M & M 's experiment • The paths A and B are represented by the swimmers A and B in the preceding example. As the Experiment is rotated their respective arrival times at the interferometer screen should change in the presence of an aether current. This change will be easily detected by a shift in the interference fringes produced. • Even though the experiment was repeated many times, at different times of the year (position in Earth's orbit) and at different altitudes.NO SIGNIFICANT CHANGE WAS EVER DETECTED! A null result, conclusion: NO AETHER ??
M&M' s null result • Albert Michelson and Edward Morley were experienced and rigorous scientists (Michelson had just succeeded in making the most accurate measurement of the speed of light of the time – a figure that is accurate to this day). • Their experiment was well planned, well constructed and provided reproducible results.
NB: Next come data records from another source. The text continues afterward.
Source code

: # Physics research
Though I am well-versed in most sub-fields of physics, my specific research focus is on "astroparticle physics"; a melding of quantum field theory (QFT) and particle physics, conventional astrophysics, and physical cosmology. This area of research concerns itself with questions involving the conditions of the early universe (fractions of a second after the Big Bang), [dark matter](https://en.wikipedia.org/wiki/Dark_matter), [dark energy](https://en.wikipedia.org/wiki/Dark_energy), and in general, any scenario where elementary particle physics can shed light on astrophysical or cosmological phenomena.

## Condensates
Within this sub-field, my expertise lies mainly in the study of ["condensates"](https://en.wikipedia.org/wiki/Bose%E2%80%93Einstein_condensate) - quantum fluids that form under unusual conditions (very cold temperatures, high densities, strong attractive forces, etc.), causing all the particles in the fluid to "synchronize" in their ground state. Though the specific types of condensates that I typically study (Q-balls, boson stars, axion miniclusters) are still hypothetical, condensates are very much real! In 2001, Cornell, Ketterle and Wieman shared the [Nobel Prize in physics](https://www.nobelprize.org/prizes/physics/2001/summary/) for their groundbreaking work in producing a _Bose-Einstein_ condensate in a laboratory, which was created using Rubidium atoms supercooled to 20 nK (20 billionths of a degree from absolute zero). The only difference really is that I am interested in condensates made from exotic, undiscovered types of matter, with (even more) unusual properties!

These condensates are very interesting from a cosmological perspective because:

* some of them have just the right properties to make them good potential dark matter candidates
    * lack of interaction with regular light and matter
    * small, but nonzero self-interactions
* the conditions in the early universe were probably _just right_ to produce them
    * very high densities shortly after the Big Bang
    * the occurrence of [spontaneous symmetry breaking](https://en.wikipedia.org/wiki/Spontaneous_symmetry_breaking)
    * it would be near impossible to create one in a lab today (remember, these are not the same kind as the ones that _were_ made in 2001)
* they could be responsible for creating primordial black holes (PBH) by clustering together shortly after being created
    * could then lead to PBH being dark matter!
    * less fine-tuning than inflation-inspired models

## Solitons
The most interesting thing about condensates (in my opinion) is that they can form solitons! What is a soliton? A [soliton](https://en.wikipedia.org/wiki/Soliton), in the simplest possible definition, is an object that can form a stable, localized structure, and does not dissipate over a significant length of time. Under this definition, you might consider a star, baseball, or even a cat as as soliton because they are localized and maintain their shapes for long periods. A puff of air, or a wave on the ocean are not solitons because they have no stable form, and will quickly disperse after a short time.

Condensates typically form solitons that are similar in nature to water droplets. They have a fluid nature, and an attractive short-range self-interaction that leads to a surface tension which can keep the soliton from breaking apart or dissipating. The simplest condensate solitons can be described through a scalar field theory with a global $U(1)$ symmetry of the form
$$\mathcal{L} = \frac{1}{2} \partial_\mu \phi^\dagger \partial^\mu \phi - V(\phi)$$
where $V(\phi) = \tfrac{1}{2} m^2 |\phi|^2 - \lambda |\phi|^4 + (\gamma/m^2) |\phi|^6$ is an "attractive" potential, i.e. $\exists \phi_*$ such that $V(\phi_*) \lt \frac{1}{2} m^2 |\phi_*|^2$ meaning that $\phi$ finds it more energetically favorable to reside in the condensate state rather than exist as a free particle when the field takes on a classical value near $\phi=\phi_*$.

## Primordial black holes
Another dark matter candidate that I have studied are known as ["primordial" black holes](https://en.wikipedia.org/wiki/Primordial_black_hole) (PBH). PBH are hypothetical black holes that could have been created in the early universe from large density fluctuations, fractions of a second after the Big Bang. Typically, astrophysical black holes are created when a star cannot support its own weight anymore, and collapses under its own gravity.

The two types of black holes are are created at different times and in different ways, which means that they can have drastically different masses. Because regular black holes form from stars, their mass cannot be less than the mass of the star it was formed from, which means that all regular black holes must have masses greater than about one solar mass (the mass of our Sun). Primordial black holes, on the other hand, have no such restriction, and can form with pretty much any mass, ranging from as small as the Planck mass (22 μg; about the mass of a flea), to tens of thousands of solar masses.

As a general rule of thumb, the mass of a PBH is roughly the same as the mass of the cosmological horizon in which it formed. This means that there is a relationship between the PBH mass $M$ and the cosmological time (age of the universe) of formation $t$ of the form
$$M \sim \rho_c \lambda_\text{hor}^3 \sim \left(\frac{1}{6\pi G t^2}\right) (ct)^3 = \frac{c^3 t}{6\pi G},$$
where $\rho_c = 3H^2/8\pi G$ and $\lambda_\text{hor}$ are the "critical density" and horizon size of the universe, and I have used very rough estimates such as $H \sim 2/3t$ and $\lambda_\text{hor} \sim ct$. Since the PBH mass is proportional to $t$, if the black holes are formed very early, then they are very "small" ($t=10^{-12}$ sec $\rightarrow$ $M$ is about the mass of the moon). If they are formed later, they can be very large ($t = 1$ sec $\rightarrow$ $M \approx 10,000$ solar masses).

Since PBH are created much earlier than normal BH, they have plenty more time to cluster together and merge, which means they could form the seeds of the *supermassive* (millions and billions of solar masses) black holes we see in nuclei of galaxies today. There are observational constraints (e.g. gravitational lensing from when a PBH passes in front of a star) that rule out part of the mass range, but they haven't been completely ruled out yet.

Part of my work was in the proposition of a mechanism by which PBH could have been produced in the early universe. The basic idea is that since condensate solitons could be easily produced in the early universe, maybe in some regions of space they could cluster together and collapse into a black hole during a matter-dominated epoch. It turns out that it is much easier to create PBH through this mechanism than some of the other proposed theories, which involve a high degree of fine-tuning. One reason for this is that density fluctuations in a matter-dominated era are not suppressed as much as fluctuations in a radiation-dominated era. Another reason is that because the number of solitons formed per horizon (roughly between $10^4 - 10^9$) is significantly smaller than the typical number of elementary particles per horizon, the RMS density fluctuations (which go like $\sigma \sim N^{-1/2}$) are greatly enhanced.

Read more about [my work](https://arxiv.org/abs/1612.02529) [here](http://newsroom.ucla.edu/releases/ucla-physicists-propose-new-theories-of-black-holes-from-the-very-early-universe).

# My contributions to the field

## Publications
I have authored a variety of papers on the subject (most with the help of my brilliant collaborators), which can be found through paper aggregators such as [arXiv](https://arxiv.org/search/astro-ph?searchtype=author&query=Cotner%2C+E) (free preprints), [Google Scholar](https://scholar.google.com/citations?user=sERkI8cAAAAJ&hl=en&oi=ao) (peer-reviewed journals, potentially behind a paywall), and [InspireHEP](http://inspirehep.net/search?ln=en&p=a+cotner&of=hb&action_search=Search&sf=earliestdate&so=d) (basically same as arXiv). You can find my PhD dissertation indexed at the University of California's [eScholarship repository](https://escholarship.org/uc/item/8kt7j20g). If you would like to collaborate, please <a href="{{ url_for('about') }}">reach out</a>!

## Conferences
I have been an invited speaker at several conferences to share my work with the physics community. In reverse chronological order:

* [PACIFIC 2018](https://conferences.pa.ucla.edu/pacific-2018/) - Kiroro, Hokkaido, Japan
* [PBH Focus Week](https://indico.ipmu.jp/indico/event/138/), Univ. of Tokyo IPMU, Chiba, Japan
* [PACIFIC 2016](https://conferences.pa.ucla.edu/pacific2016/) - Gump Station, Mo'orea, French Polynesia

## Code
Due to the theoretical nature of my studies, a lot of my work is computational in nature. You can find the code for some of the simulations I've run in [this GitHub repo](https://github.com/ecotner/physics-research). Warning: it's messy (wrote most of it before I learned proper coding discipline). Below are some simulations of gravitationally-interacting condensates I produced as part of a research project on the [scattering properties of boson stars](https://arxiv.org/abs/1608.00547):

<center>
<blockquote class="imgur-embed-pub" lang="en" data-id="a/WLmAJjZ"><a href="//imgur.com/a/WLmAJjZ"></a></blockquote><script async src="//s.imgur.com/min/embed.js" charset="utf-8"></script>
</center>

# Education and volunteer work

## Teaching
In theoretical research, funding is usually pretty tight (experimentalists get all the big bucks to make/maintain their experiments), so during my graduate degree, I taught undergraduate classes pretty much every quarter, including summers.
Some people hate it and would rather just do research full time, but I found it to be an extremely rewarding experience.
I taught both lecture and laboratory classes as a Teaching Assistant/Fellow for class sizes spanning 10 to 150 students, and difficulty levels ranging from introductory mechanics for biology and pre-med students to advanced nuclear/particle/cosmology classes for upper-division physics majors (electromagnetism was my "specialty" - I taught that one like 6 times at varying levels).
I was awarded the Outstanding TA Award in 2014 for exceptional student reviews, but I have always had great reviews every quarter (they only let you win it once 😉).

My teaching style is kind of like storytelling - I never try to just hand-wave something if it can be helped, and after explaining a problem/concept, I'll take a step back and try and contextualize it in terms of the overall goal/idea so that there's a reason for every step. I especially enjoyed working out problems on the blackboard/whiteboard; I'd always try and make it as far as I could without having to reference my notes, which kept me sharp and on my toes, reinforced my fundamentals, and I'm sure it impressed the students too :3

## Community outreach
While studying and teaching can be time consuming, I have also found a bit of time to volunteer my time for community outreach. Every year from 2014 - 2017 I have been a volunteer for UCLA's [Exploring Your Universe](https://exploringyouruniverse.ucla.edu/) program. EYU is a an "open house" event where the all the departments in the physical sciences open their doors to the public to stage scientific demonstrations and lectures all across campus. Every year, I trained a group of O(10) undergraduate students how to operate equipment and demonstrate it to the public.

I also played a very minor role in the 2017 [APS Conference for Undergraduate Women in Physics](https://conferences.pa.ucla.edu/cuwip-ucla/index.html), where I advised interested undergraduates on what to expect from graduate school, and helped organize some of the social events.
They were not satisfied in repeating it a few times but actually repeated it many times in different locations and at different times during the year. • Both were firm believers in the aether theory, so if there was any bias at all, it would have been for a positive result, not a null one. Both were very reluctant in reaching the only conclusion possible from their results: that the existence of the aether was severely in doubt. Both received the Nobel prize for this fundamental “ null” experiment. • Many other physicists over the years (to this day!) have had trouble in letting the aether theory go and many modifications of the aether theory have been tested, but to date each test has failed. • Some years after the Michelson-Morley experiments, Albert Einstein proposed his theory of special relativity. Even though Einstein did not set out to prove that the aether did not exist, a result of his theory was that the aether is not needed. • In contrast to the aether theory, Einstein's special theory of relativity has had confirmation from many of experiments.
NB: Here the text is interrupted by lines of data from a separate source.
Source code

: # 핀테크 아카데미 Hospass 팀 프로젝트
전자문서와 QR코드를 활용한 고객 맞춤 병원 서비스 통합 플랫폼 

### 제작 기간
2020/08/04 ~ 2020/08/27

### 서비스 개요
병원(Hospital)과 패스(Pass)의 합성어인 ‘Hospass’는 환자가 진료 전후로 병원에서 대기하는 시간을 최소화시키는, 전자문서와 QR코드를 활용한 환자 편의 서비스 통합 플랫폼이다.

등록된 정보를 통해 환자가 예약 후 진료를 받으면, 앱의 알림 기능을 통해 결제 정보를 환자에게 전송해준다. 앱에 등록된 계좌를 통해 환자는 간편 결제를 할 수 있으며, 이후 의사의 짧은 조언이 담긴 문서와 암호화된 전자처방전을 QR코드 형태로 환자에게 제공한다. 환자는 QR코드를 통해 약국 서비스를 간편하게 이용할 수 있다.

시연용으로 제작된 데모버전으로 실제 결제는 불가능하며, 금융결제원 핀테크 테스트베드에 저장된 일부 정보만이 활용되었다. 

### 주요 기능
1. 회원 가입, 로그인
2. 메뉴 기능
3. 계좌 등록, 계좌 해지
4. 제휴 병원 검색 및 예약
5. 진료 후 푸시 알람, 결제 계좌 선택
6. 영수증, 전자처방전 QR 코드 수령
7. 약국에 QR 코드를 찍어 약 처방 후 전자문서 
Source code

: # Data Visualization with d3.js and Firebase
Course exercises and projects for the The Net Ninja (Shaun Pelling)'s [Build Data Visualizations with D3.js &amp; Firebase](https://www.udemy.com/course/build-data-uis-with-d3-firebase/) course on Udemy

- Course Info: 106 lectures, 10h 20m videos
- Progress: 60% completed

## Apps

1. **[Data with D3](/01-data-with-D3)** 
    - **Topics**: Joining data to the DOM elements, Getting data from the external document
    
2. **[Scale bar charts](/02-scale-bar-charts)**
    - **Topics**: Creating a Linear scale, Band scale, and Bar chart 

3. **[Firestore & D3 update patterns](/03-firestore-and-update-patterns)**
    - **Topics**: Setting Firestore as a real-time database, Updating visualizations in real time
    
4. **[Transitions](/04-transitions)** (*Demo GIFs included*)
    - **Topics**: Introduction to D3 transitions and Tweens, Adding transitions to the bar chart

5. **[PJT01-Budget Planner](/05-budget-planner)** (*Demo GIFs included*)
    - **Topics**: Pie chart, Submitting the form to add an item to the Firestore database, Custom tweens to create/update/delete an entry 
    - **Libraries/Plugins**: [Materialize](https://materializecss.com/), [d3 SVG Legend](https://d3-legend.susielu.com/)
Inertial frames of reference. • An inertial frame of reference is one that is at rest or that is moving at constant velocity • A non-inertial frame of reference is one that is accelerating. • By definition all inertial frames of reference are identical – all will produce the same results to experiments carried out in them • Also by definition any mechanical experiment carried out in an inertial frame of reference will provide NO information regarding the state of uniform motion or rest of the frame. • i.e. You cannot tell whether you are moving or not unless you look at another inertial frame of reference and then you can measure your relative speeds. • This is known as Galilean Relativity. Galileo was the first to recognize that any observation within the inertial frame of reference would not help to find out whether the frame of reference was at rest or moving at a steady velocity. • Einstein took Galilean Relativity a step forward, by including electromagnetism. He proposed that any electromagnetic experiment would also give the same results in any inertial frame of reference.